Posted By eHarmony On April 16, 2012 @ 2:22 PM In Relationships | 2 Comments

Relationships end for all sorts of different reasons and it is never a pleasant experience. Sometimes what looks like an ending isn’t – it is a break where both parties retreat, take stock and may come back together and give it another go. Couples who have got back together after a break often say that their relationship [1] is stronger as a result but there are many others who kick themselves for having made the same mistake twice. Each situation is unique and at the end of the day only you can decide if you want to give it another shot with someone. Here are some things to bear in mind if you are considering getting back with an ex.

What are your reasons for wanting them back?

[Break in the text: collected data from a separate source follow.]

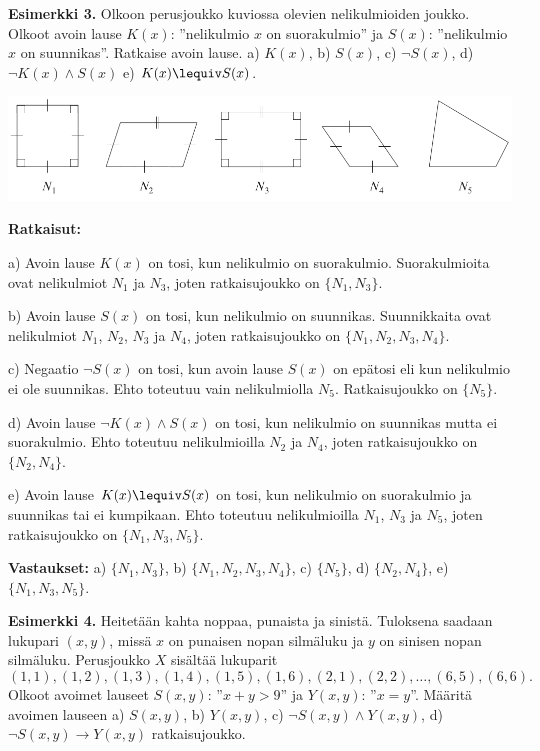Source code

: {\bf Esimerkki 3.} Olkoon perusjoukko kuviossa olevien nelikulmioiden joukko. Olkoot avoin lause $K(x)$: ''nelikulmio $x$ on suorakulmio'' ja $S(x)$: ''nelikulmio $x$ on suunnikas''. Ratkaise avoin lause.  a)  $K(x)$,  b)  $S(x)$,  c) $\lnot S(x)$,  d)  $\lnot K(x) \land S(x)$  e)  $K(x) \lequiv S(x)$.

\begin{center}
\includegraphics[width=14cm]{kuvat/kpl3_2_esim3}
\end{center}


{\bf Ratkaisut:}

a) Avoin lause $K(x)$ on tosi, kun nelikulmio on suorakulmio. Suorakulmioita ovat nelikulmiot $N_1$ ja $N_3$, joten ratkaisujoukko on $\{ N_1, N_3\}$.

b) Avoin lause $S(x)$ on tosi, kun nelikulmio on suunnikas. Suunnikkaita ovat nelikulmiot $N_1$, $N_2$, $N_3$ ja $N_4$, joten ratkaisujoukko on $\{ N_1, N_2, N_3, N_4\}$.

c) Negaatio $\lnot S(x)$ on tosi, kun avoin lause $S(x)$ on epätosi eli kun nelikulmio ei ole suunnikas. Ehto toteutuu vain nelikulmiolla $N_5$. Ratkaisujoukko on $\{N_5\}$.

d) Avoin lause $\lnot K(x) \land S(x)$ on tosi, kun nelikulmio on suunnikas mutta ei suorakulmio. Ehto toteutuu nelikulmioilla $N_2$ ja $N_4$, joten ratkaisujoukko on $\{ N_2, N_4\}$.

e) Avoin lause $K(x) \lequiv S(x)$ on tosi, kun nelikulmio on suorakulmio ja suunnikas tai ei kumpikaan. Ehto toteutuu nelikulmioilla $N_1$, $N_3$ ja $N_5$, joten ratkaisujoukko on $\{ N_1, N_3, N_5\}$.

{\bf Vastaukset:}   a)  $\{ N_1, N_3\}$,   b)  $\{ N_1, N_2, N_3, N_4\}$,   c)  $\{N_5\}$,  d)  $\{ N_2, N_4\}$,  e)  $\{ N_1, N_3, N_5\}$.


{\bf Esimerkki 4.} Heitetään kahta noppaa, punaista ja sinistä. Tuloksena saadaan lukupari $(x, y)$, missä $x$ on punaisen nopan silmäluku ja $y$ on sinisen nopan silmäluku. Perusjoukko $X$ sisältää lukuparit
\[
(1, 1), (1, 2), (1, 3), (1, 4), (1, 5), (1, 6), (2, 1), (2, 2),\ldots , (6, 5), (6, 6).
\]
Olkoot avoimet lauseet $S(x,y)$: ''$x + y > 9$'' ja $Y(x,y)$: ''$x = y$''. Määritä avoimen lauseen a) $S(x,y)$, b) $Y(x,y)$, c) $\lnot S(x,y) \land Y(x,y)$, d) $\lnot S(x,y) \to Y(x,y)$ ratkaisujoukko.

Just as there are wrong reasons to be in a relationship there are also wrong reasons to get back with someone.  Here are the most common:

 - Mutual loneliness – you get back together not because you really want to be together but because there is no-one else around that either of you are interested in. These situations often arise when you carry on hanging out in the same social group as your ex and you kind of drift back together.  This is a temporary solution to your loneliness and often ends up with sex but no relationship. Sooner or later one or both of you will get hurt.

 - Jealousy – as harsh as it seems people sometimes get back with their ex not because they want to be with them but because they can’t bear the idea of them being with anyone else. This usually has nothing to do with love and everything to do with control and manipulation and it is unlikely the relationship will last.

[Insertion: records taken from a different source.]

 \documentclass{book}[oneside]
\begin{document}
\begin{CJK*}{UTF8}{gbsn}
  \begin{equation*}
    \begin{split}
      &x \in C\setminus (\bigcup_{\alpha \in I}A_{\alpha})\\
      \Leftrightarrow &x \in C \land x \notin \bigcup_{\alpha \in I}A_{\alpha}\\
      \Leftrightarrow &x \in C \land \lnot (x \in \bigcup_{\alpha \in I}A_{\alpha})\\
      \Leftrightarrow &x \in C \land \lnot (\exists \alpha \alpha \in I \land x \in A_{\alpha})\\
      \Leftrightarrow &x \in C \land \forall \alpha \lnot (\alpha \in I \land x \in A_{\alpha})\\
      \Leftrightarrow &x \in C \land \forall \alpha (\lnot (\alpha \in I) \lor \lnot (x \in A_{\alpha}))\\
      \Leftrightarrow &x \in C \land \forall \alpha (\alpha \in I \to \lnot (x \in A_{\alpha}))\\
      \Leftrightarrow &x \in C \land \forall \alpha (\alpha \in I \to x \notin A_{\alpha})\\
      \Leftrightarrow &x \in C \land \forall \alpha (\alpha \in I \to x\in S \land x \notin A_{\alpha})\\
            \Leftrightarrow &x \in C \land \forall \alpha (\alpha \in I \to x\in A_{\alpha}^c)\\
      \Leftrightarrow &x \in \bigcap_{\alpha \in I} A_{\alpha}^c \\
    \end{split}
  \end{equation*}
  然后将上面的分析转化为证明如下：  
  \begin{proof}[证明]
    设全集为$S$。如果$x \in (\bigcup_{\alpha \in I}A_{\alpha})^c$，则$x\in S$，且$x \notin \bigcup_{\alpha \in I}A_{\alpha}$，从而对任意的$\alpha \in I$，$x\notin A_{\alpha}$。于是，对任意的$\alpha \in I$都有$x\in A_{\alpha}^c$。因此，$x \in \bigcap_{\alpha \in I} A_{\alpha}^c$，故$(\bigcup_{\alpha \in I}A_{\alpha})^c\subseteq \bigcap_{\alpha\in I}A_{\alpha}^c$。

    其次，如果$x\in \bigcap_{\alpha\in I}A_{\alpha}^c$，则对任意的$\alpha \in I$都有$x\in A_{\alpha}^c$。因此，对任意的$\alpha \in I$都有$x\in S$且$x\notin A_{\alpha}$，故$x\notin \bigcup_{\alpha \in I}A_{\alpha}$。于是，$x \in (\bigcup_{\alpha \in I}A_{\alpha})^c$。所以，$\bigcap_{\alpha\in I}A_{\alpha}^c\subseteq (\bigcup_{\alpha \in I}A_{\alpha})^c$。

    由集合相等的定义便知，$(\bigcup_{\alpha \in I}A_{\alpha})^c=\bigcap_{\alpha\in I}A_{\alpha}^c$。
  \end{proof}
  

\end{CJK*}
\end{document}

 - Forbidden fruit – often people find their ex irresistibly attractive when they get together with someone else and become unattainable. These relationships often started as affairs with one or both parties with other people and it is the thrill of the forbidden which is so seductive and enticing. The trouble is that people often don’t want their prize once they have got it and after the initial red hot passion has died down there is nothing of substance.

The most common situations where people get back together with an ex and it builds into a relationship that may be better or stronger than it was before are:

 - Enforced separation – lots of couples split through no choice of their own but because of circumstances beyond their control like their work taking them to a different country, or family circumstances that make it impossible for them be together. Whatever the reasons were the break in their relationship was either not their decision or what they decided because it was impossible to carry on being together under the circumstances. If the external circumstances change and they find themselves able to be together again the relationship and commitment between them is often much stronger as the result of the separation.

 - Jeopardy – sometimes it isn’t until a relationship has broken up that people realise that they need to change their behaviour or attitudes. It can be a valuable wake up call to realise that unless you change you may never see your partner again. If you really believe your ex has learnt their lesson and changed whatever it was that caused the break in the first place then it may be worth giving them a second chance.

 - Unfinished business - There are some situations where the relationship ended prematurely and both parties feel that it wasn’t complete. They get back together rather than risk living with the regret that they didn’t give it another shot. It may be an important final chapter or the beginning of a new one, either way it was what they had to do to have closure.

Forgiveness

Before you get back with an ex it is really important to ask yourself whether you can really forgive whatever it was that ended the relationship in the first place? There is no point getting back together if every time you have a row you bring up the old hurt because you will never be able to develop true intimacy with them again. Forgiving someone isn’t the same as condoning what they did, it’s about agreeing to let it go and make a new and different start together. Don’t try to go back to how things were before but try to be content to look forward and build something different.